(Saved data entries)

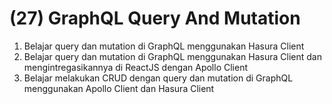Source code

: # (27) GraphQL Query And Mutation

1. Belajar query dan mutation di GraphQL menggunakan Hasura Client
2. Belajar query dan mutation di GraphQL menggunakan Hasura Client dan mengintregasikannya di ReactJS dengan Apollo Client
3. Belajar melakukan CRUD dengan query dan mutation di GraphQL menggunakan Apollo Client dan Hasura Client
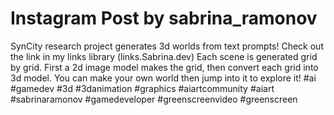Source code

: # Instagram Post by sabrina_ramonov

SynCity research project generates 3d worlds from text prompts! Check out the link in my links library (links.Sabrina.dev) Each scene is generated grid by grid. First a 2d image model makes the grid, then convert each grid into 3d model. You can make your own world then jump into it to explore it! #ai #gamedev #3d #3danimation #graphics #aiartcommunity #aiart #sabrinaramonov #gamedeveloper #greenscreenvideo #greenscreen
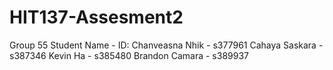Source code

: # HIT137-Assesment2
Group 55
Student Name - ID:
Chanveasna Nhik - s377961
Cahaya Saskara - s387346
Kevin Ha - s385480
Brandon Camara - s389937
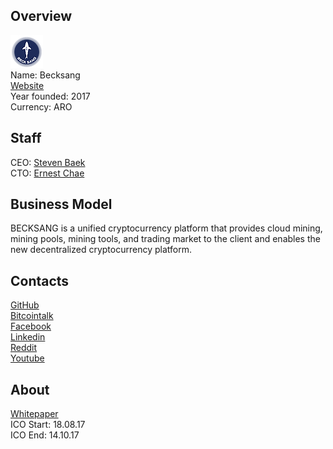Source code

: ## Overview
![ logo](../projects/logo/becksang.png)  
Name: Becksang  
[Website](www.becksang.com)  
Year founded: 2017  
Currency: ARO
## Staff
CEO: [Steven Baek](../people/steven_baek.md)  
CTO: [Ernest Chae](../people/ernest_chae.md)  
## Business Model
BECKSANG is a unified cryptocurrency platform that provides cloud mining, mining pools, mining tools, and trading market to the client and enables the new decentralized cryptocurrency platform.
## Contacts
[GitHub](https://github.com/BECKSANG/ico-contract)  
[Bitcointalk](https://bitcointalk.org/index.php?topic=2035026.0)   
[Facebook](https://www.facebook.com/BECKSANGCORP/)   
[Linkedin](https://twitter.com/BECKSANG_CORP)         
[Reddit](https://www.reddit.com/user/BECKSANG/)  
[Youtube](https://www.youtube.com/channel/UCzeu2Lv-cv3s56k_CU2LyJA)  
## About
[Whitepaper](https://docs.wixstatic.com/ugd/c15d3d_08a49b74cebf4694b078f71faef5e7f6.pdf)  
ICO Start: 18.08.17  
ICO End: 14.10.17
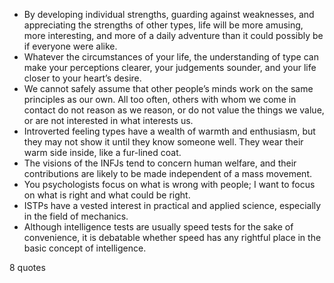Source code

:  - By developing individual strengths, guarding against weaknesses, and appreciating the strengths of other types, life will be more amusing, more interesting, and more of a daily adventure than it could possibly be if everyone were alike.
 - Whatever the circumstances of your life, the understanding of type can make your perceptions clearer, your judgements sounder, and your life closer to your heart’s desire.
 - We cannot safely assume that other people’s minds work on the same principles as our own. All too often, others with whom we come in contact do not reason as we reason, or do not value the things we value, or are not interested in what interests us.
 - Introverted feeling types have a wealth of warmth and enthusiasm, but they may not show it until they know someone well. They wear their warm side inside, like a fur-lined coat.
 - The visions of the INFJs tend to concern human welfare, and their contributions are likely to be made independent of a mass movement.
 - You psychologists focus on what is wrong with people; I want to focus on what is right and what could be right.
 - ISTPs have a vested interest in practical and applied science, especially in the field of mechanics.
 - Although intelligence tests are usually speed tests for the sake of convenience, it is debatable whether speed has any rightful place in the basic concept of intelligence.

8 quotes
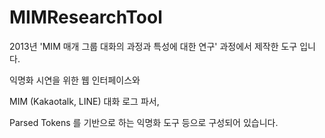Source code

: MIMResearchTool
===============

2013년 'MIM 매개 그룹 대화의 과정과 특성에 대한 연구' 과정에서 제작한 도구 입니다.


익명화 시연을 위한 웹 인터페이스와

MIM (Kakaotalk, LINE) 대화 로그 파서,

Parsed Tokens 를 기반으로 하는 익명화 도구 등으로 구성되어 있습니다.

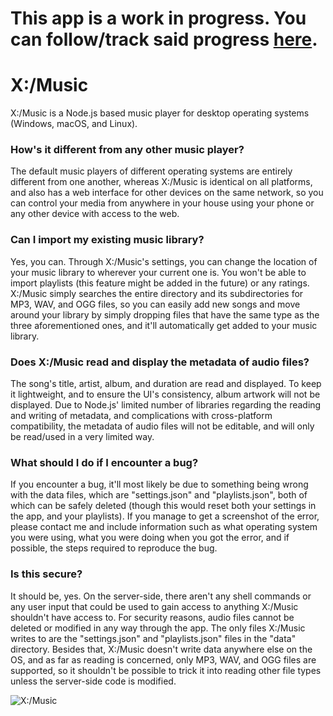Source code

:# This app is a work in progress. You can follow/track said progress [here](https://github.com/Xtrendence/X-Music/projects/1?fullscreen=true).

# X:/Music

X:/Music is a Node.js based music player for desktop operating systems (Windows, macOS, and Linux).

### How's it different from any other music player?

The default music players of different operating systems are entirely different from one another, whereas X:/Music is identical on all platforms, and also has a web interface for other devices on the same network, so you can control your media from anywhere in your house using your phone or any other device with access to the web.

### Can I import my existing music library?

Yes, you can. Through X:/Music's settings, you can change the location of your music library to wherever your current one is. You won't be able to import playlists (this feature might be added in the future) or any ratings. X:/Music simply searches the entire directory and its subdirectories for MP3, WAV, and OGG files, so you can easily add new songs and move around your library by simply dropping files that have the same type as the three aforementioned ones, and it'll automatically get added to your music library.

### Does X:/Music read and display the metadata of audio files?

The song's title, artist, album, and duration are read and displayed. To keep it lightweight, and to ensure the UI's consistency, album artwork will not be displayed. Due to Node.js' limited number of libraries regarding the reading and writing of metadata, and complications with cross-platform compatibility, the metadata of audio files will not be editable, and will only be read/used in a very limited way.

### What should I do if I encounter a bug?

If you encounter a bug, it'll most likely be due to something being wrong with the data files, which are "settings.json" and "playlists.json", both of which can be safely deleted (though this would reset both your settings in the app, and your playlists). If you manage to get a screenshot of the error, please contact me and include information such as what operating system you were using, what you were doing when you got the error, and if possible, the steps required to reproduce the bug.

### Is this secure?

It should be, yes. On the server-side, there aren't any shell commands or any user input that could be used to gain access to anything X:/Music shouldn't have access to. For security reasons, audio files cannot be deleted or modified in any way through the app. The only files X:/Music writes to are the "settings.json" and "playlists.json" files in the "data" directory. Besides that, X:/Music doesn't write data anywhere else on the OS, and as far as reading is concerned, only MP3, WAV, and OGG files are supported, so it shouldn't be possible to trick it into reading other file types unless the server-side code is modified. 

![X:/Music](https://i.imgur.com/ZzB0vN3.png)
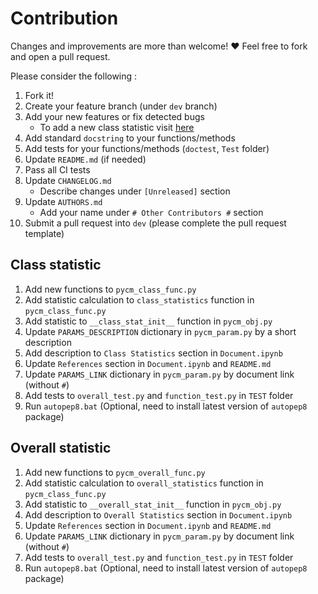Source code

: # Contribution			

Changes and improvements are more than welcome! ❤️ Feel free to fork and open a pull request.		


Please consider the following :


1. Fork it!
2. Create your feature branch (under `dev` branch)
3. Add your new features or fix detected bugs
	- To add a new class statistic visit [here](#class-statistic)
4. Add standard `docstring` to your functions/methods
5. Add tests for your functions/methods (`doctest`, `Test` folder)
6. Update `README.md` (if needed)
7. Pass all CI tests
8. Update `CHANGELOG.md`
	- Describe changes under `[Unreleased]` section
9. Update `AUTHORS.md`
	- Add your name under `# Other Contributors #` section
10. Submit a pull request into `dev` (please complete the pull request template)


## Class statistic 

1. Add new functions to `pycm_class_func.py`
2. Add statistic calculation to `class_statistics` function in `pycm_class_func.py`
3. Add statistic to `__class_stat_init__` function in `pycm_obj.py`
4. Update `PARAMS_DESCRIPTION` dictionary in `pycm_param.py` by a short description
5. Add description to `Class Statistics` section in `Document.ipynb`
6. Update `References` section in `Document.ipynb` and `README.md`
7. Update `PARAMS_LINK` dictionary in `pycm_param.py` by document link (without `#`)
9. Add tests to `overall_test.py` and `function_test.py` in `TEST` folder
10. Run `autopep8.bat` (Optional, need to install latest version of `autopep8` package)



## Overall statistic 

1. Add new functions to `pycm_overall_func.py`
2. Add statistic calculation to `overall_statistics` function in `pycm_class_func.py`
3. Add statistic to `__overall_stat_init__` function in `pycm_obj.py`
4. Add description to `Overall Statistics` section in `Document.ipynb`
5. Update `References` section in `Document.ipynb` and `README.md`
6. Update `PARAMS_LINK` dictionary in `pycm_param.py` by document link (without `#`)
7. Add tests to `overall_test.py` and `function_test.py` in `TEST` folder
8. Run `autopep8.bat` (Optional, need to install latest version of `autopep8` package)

# Task directions
Write out the entries above in full and exactly; no pictures.

# Solution
Source code

: # (27) GraphQL Query And Mutation

1. Belajar query dan mutation di GraphQL menggunakan Hasura Client
2. Belajar query dan mutation di GraphQL menggunakan Hasura Client dan mengintregasikannya di ReactJS dengan Apollo Client
3. Belajar melakukan CRUD dengan query dan mutation di GraphQL menggunakan Apollo Client dan Hasura Client
Source code

: # Instagram Post by sabrina_ramonov

SynCity research project generates 3d worlds from text prompts! Check out the link in my links library (links.Sabrina.dev) Each scene is generated grid by grid. First a 2d image model makes the grid, then convert each grid into 3d model. You can make your own world then jump into it to explore it! #ai #gamedev #3d #3danimation #graphics #aiartcommunity #aiart #sabrinaramonov #gamedeveloper #greenscreenvideo #greenscreen
Source code

: # HIT137-Assesment2
Group 55
Student Name - ID:
Chanveasna Nhik - s377961
Cahaya Saskara - s387346
Kevin Ha - s385480
Brandon Camara - s389937
Source code

: ## Overview
![ logo](../projects/logo/becksang.png)  
Name: Becksang  
[Website](www.becksang.com)  
Year founded: 2017  
Currency: ARO
## Staff
CEO: [Steven Baek](../people/steven_baek.md)  
CTO: [Ernest Chae](../people/ernest_chae.md)  
## Business Model
BECKSANG is a unified cryptocurrency platform that provides cloud mining, mining pools, mining tools, and trading market to the client and enables the new decentralized cryptocurrency platform.
## Contacts
[GitHub](https://github.com/BECKSANG/ico-contract)  
[Bitcointalk](https://bitcointalk.org/index.php?topic=2035026.0)   
[Facebook](https://www.facebook.com/BECKSANGCORP/)   
[Linkedin](https://twitter.com/BECKSANG_CORP)         
[Reddit](https://www.reddit.com/user/BECKSANG/)  
[Youtube](https://www.youtube.com/channel/UCzeu2Lv-cv3s56k_CU2LyJA)  
## About
[Whitepaper](https://docs.wixstatic.com/ugd/c15d3d_08a49b74cebf4694b078f71faef5e7f6.pdf)  
ICO Start: 18.08.17  
ICO End: 14.10.17
Source code

:  - By developing individual strengths, guarding against weaknesses, and appreciating the strengths of other types, life will be more amusing, more interesting, and more of a daily adventure than it could possibly be if everyone were alike.
 - Whatever the circumstances of your life, the understanding of type can make your perceptions clearer, your judgements sounder, and your life closer to your heart’s desire.
 - We cannot safely assume that other people’s minds work on the same principles as our own. All too often, others with whom we come in contact do not reason as we reason, or do not value the things we value, or are not interested in what interests us.
 - Introverted feeling types have a wealth of warmth and enthusiasm, but they may not show it until they know someone well. They wear their warm side inside, like a fur-lined coat.
 - The visions of the INFJs tend to concern human welfare, and their contributions are likely to be made independent of a mass movement.
 - You psychologists focus on what is wrong with people; I want to focus on what is right and what could be right.
 - ISTPs have a vested interest in practical and applied science, especially in the field of mechanics.
 - Although intelligence tests are usually speed tests for the sake of convenience, it is debatable whether speed has any rightful place in the basic concept of intelligence.

8 quotes
Source code

: MIMResearchTool
===============

2013년 'MIM 매개 그룹 대화의 과정과 특성에 대한 연구' 과정에서 제작한 도구 입니다.


익명화 시연을 위한 웹 인터페이스와

MIM (Kakaotalk, LINE) 대화 로그 파서,

Parsed Tokens 를 기반으로 하는 익명화 도구 등으로 구성되어 있습니다.

Source code

:# This app is a work in progress. You can follow/track said progress [here](https://github.com/Xtrendence/X-Music/projects/1?fullscreen=true).

# X:/Music

X:/Music is a Node.js based music player for desktop operating systems (Windows, macOS, and Linux).

### How's it different from any other music player?

The default music players of different operating systems are entirely different from one another, whereas X:/Music is identical on all platforms, and also has a web interface for other devices on the same network, so you can control your media from anywhere in your house using your phone or any other device with access to the web.

### Can I import my existing music library?

Yes, you can. Through X:/Music's settings, you can change the location of your music library to wherever your current one is. You won't be able to import playlists (this feature might be added in the future) or any ratings. X:/Music simply searches the entire directory and its subdirectories for MP3, WAV, and OGG files, so you can easily add new songs and move around your library by simply dropping files that have the same type as the three aforementioned ones, and it'll automatically get added to your music library.

### Does X:/Music read and display the metadata of audio files?

The song's title, artist, album, and duration are read and displayed. To keep it lightweight, and to ensure the UI's consistency, album artwork will not be displayed. Due to Node.js' limited number of libraries regarding the reading and writing of metadata, and complications with cross-platform compatibility, the metadata of audio files will not be editable, and will only be read/used in a very limited way.

### What should I do if I encounter a bug?

If you encounter a bug, it'll most likely be due to something being wrong with the data files, which are "settings.json" and "playlists.json", both of which can be safely deleted (though this would reset both your settings in the app, and your playlists). If you manage to get a screenshot of the error, please contact me and include information such as what operating system you were using, what you were doing when you got the error, and if possible, the steps required to reproduce the bug.

### Is this secure?

It should be, yes. On the server-side, there aren't any shell commands or any user input that could be used to gain access to anything X:/Music shouldn't have access to. For security reasons, audio files cannot be deleted or modified in any way through the app. The only files X:/Music writes to are the "settings.json" and "playlists.json" files in the "data" directory. Besides that, X:/Music doesn't write data anywhere else on the OS, and as far as reading is concerned, only MP3, WAV, and OGG files are supported, so it shouldn't be possible to trick it into reading other file types unless the server-side code is modified. 

![X:/Music](https://i.imgur.com/ZzB0vN3.png)
Source code

: # Contribution			

Changes and improvements are more than welcome! ❤️ Feel free to fork and open a pull request.		


Please consider the following :


1. Fork it!
2. Create your feature branch (under `dev` branch)
3. Add your new features or fix detected bugs
	- To add a new class statistic visit [here](#class-statistic)
4. Add standard `docstring` to your functions/methods
5. Add tests for your functions/methods (`doctest`, `Test` folder)
6. Update `README.md` (if needed)
7. Pass all CI tests
8. Update `CHANGELOG.md`
	- Describe changes under `[Unreleased]` section
9. Update `AUTHORS.md`
	- Add your name under `# Other Contributors #` section
10. Submit a pull request into `dev` (please complete the pull request template)


## Class statistic 

1. Add new functions to `pycm_class_func.py`
2. Add statistic calculation to `class_statistics` function in `pycm_class_func.py`
3. Add statistic to `__class_stat_init__` function in `pycm_obj.py`
4. Update `PARAMS_DESCRIPTION` dictionary in `pycm_param.py` by a short description
5. Add description to `Class Statistics` section in `Document.ipynb`
6. Update `References` section in `Document.ipynb` and `README.md`
7. Update `PARAMS_LINK` dictionary in `pycm_param.py` by document link (without `#`)
9. Add tests to `overall_test.py` and `function_test.py` in `TEST` folder
10. Run `autopep8.bat` (Optional, need to install latest version of `autopep8` package)



## Overall statistic 

1. Add new functions to `pycm_overall_func.py`
2. Add statistic calculation to `overall_statistics` function in `pycm_class_func.py`
3. Add statistic to `__overall_stat_init__` function in `pycm_obj.py`
4. Add description to `Overall Statistics` section in `Document.ipynb`
5. Update `References` section in `Document.ipynb` and `README.md`
6. Update `PARAMS_LINK` dictionary in `pycm_param.py` by document link (without `#`)
7. Add tests to `overall_test.py` and `function_test.py` in `TEST` folder
8. Run `autopep8.bat` (Optional, need to install latest version of `autopep8` package)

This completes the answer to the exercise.